His Progressive Conservative government has been criticized for being slow to react to the meth crisis and repeatedly saying there is no evidence to support opening supervised injection sites.
Pallister calls meth "the drug du jour."
"A year ago we'd be talking about fentanyl, right? Opioids of various kinds. Next year we may be talking about something else we can't even anticipate right now," he said.
"We've got drug dealers and gangs who distribute this garbage and they affect people and they afflict people."
Responding to the meth issue will take more than just one solution, the premier said, but so far that doesn't include supervised consumption sites.
"Helping a person equip themselves to address that change is, of course, critical. Educating people to make the right choices, not the wrong ones — in particular working with children to make sure that the first time doesn't happen when it comes to meth," he said.

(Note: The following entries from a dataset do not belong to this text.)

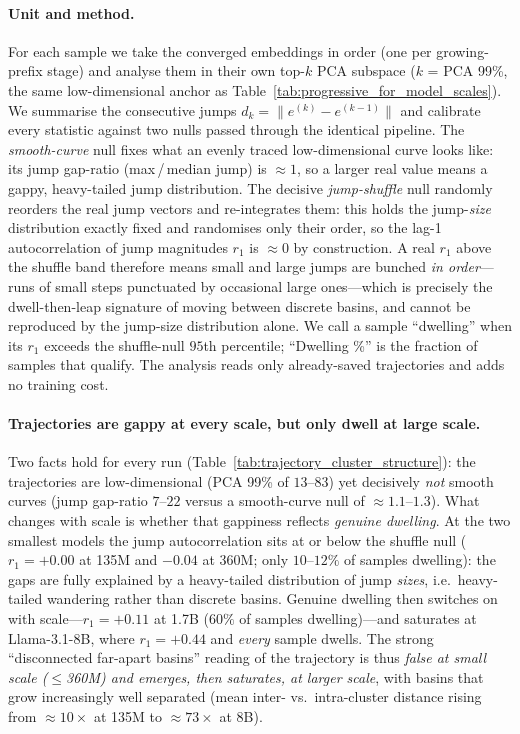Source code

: \paragraph{Unit and method.} For each sample we take the converged embeddings in order (one per growing-prefix stage) and analyse them in their own top-$k$ PCA subspace ($k$ = PCA 99\%, the same low-dimensional anchor as Table~\ref{tab:progressive_for_model_scales}). We summarise the consecutive jumps $d_k = \|e^{(k)}-e^{(k-1)}\|$ and calibrate every statistic against two nulls passed through the identical pipeline. The \emph{smooth-curve} null fixes what an evenly traced low-dimensional curve looks like: its jump gap-ratio (max\,/\,median jump) is $\approx 1$, so a larger real value means a gappy, heavy-tailed jump distribution. The decisive \emph{jump-shuffle} null randomly reorders the real jump vectors and re-integrates them: this holds the jump-\emph{size} distribution exactly fixed and randomises only their order, so the lag-1 autocorrelation of jump magnitudes $r_1$ is $\approx 0$ by construction. A real $r_1$ above the shuffle band therefore means small and large jumps are bunched \emph{in order}---runs of small steps punctuated by occasional large ones---which is precisely the dwell-then-leap signature of moving between discrete basins, and cannot be reproduced by the jump-size distribution alone. We call a sample ``dwelling'' when its $r_1$ exceeds the shuffle-null $95$th percentile; ``Dwelling \%'' is the fraction of samples that qualify. The analysis reads only already-saved trajectories and adds no training cost.

\paragraph{Trajectories are gappy at every scale, but only dwell at large scale.} Two facts hold for every run (Table~\ref{tab:trajectory_cluster_structure}): the trajectories are low-dimensional (PCA 99\% of $13$--$83$) yet decisively \emph{not} smooth curves (jump gap-ratio $7$--$22$ versus a smooth-curve null of $\approx 1.1$--$1.3$). What changes with scale is whether that gappiness reflects \emph{genuine dwelling}. At the two smallest models the jump autocorrelation sits at or below the shuffle null ($r_1 = +0.00$ at 135M and $-0.04$ at 360M; only $10$--$12\%$ of samples dwelling): the gaps are fully explained by a heavy-tailed distribution of jump \emph{sizes}, i.e.\ heavy-tailed wandering rather than discrete basins. Genuine dwelling then switches on with scale---$r_1 = +0.11$ at 1.7B ($60\%$ of samples dwelling)---and saturates at Llama-3.1-8B, where $r_1 = +0.44$ and \emph{every} sample dwells. The strong ``disconnected far-apart basins'' reading of the trajectory is thus \emph{false at small scale ($\le$360M) and emerges, then saturates, at larger scale}, with basins that grow increasingly well separated (mean inter- vs.\ intra-cluster distance rising from ${\approx}10\times$ at 135M to ${\approx}73\times$ at 8B).

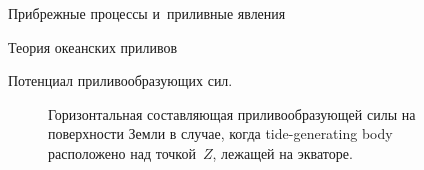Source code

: \begin{chapter}{Прибрежные процессы и~приливные явления}
\begin{section}{Теория океанских приливов}
\begin{paragraph}{Потенциал приливообразующих сил.}
\begin{figure}[t!]
\caption{Горизонтальная составляющая приливообразующей силы на поверхности
Земли в случае, когда tide-generating body расположено над точкой~$Z$,
лежащей на экваторе.~\cite[стр.~413]{Dietrich:1980}}
\label{fig:horiztideforce}
\end{figure}
%
%


\end{paragraph}
\end{section}
\end{chapter}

Kinew 'congenial' and creative, premier says
In the spirit of the holiday season, the leaders of Manitoba's three main political parties were asked what they admired about each other.
Pallister says he read NDP Leader Wab Kinew's book The Reason You Walk.
"He's a congenial person and I think he has a creativity that's a real gift," Pallister said.
As for Dougald Lamont, Pallister admits he doesn't know the Liberal leader as well yet, but says the recently elected MLA's decision to don an elf costume at the legislature holiday open house says something about the man.
"I don't have that kind of courage. I mean, seriously! To have the courage and self-confidence to just be you, in politics, it's pretty rare. And I don't think that is anything but an endearing quality," Pallister said with a slight grin.
For his own political courage, Pallister says only death or serious injury will knock him out of the game for the foreseeable future.
For the record, he says, he fully intends to lead the PCs into the next election.